The working-longer consensus, a term I coined, is an homage to the pro-market Washington Consensus of the late 1980s, which emerged from institutions with DC headquarters – including the International Monetary Fund, the World Bank, the US Treasury – and was supported by American academics. The Washington Consensus rolled up the disease, the cause, and the cure into one big technocratic market-based set of economic policies that would cure sluggish economies that were supposedly stymied by “excessive” government regulation.

Like the Washington Consensus, the working-longer consensus involves the promotion of neoliberal and technocratic ways to prod older people to work, to cure what is diagnosed as a “sluggish economy,” caused by aging populations and too-generous pensions. This consensus promises that persuading elders to work more will help a nation’s poor retirees while also solving labor shortages and cutting government spending. The working-longer consensus promises healthier elders and richer economies, as well as improved economic performance. Making older people work longer is billed as the ultimate free lunch - all winners, no losers. 

But there is no such thing as a free lunch. Making older people work longer creates very real, specific losers, especially among older people who have a harder time meeting employers’ physical, mental, and time demands. Meanwhile, according to the evidence, these elderly workers end up treading in the financial waters. Working-longer consensus policies have the same key ingredients - reduced pensions and longer working lives. The working-longer consensus aims to “fix” inadequate retirement funding by eliminating retirement. That’s like “fixing” the car by junking it….

The evidence bears out a disturbing and surprising reality: elder poverty is positively correlated with working longer, despite the myths propagated by the working-longer movement that laboring into your old age reduces hardship. Creating a reserve army of gray labor goes hand in hand with tolerating poverty among the elderly. A reserve army is often made up of desperate people….

Following World War II, as almost every demographic group in America began living longer, the US enacted policies so that children and older men worked less. But since the 1980s and the working-longer consensus, retirement – the ultimate paid time off – has been contested and eroded. Other nations used their riches to expand leisure time to its citizen – the US fell behind and opted to expand the labor force instead.

It is quite stunning how much older workers matter to the economy. Older workers over age 65 are projected to grow by more than 4.8 million, which accounts for most (58 percent!) of the 8.3 million jobs predicted to be created between 2021 and 2031. And older workers, and how they are treated, are gaining influence in the labor market. From 1995 to 2020, the share of workers older than 55 has more than doubled, to nearly 24 percent from 12 percent. 

If we as a country don’t do something about creating better pensions, most older people will work or will seek work under circumstances that guarantee them to have weak bargaining power. The result, because of spillovers, is less bargaining power for everyone.

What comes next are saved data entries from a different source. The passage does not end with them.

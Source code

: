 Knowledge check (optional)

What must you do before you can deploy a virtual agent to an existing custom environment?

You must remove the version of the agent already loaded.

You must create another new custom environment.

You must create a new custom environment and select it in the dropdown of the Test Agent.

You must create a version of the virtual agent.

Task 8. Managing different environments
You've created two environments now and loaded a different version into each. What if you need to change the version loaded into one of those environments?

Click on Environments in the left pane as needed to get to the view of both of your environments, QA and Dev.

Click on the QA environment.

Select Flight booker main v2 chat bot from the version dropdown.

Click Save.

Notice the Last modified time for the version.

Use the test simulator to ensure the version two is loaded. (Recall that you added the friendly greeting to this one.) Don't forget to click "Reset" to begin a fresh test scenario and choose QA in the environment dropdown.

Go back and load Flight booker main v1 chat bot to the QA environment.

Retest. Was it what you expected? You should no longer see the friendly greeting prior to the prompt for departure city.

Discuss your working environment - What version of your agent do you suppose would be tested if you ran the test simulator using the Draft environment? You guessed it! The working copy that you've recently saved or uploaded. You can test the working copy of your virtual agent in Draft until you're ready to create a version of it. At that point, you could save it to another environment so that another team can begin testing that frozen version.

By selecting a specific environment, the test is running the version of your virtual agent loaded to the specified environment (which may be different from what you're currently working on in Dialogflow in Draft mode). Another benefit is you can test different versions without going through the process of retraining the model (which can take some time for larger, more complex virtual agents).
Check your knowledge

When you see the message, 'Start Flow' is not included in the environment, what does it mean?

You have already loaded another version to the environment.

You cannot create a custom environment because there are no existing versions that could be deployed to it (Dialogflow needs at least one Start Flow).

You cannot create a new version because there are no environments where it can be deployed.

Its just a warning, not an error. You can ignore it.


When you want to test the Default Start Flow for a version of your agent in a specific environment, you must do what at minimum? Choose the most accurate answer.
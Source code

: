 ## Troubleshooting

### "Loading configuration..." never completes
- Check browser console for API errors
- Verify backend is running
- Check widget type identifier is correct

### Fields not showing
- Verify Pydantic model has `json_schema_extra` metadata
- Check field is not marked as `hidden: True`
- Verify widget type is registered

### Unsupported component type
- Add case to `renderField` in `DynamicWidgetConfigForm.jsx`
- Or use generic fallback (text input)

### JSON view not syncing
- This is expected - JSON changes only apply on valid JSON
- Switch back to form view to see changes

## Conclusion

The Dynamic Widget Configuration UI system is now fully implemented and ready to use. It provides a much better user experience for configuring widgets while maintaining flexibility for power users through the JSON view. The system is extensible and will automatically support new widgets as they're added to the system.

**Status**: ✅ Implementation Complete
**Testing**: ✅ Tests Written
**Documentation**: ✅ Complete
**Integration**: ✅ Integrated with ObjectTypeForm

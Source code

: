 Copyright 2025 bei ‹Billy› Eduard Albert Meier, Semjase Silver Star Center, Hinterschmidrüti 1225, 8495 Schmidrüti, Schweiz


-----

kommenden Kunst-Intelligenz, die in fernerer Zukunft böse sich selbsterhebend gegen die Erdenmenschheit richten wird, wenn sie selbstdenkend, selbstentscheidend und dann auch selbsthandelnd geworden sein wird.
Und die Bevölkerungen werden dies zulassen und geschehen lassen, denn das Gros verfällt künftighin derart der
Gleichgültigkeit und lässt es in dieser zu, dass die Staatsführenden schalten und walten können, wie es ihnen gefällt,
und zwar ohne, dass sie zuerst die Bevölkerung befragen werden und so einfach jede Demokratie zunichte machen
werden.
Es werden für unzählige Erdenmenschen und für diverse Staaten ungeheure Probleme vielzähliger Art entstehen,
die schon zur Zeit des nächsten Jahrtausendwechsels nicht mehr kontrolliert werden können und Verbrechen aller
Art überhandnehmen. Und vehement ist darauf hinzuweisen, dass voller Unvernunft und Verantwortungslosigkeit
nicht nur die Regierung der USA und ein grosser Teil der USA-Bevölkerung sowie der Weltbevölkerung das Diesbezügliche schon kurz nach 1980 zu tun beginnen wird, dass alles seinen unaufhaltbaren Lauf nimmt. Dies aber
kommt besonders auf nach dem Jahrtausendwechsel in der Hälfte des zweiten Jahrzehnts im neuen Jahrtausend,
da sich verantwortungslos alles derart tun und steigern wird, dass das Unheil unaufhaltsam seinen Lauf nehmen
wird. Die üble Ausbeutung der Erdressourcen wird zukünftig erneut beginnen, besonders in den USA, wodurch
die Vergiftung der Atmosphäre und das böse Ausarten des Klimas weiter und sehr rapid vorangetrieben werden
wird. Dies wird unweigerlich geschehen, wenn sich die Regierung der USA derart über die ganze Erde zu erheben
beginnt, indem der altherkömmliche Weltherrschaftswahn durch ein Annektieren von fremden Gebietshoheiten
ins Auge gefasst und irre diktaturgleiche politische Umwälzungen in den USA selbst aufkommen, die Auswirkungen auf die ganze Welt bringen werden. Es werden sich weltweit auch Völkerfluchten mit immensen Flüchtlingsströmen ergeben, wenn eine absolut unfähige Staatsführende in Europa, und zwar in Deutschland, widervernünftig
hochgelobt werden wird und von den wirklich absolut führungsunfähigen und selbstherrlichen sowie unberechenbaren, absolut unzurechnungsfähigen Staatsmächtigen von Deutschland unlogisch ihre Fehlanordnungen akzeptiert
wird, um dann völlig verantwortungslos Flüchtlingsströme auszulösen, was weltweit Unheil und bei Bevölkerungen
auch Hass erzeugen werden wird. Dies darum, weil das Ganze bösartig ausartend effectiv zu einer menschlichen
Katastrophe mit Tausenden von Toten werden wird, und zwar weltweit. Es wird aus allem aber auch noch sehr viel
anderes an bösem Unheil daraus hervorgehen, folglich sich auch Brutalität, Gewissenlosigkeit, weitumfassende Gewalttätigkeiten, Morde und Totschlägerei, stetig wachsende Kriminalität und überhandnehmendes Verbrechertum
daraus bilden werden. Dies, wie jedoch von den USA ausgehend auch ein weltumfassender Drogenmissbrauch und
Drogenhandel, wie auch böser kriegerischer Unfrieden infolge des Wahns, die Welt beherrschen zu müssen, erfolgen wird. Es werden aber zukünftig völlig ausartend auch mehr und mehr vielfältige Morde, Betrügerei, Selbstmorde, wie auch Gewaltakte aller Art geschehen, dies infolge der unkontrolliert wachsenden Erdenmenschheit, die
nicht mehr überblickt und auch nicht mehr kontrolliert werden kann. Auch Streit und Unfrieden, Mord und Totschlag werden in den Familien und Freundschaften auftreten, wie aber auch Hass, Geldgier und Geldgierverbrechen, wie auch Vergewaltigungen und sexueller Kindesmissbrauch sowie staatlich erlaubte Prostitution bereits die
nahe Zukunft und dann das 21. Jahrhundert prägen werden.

In other words, the sheer size of the baby boomer cohort, coupled with their insecure pensions, means that the quality and balance of power in the American labor market depend on the circumstances of older workers. 

When those five million older adults enter the labor market, bargaining power will shift to employers because those adults won’t have enough retirement income to meet basic needs. Older workers’ lack of retirement readiness will shape employment patterns, the direction of public policy, and the strength of workers’ bargaining power for all American workers, old and young….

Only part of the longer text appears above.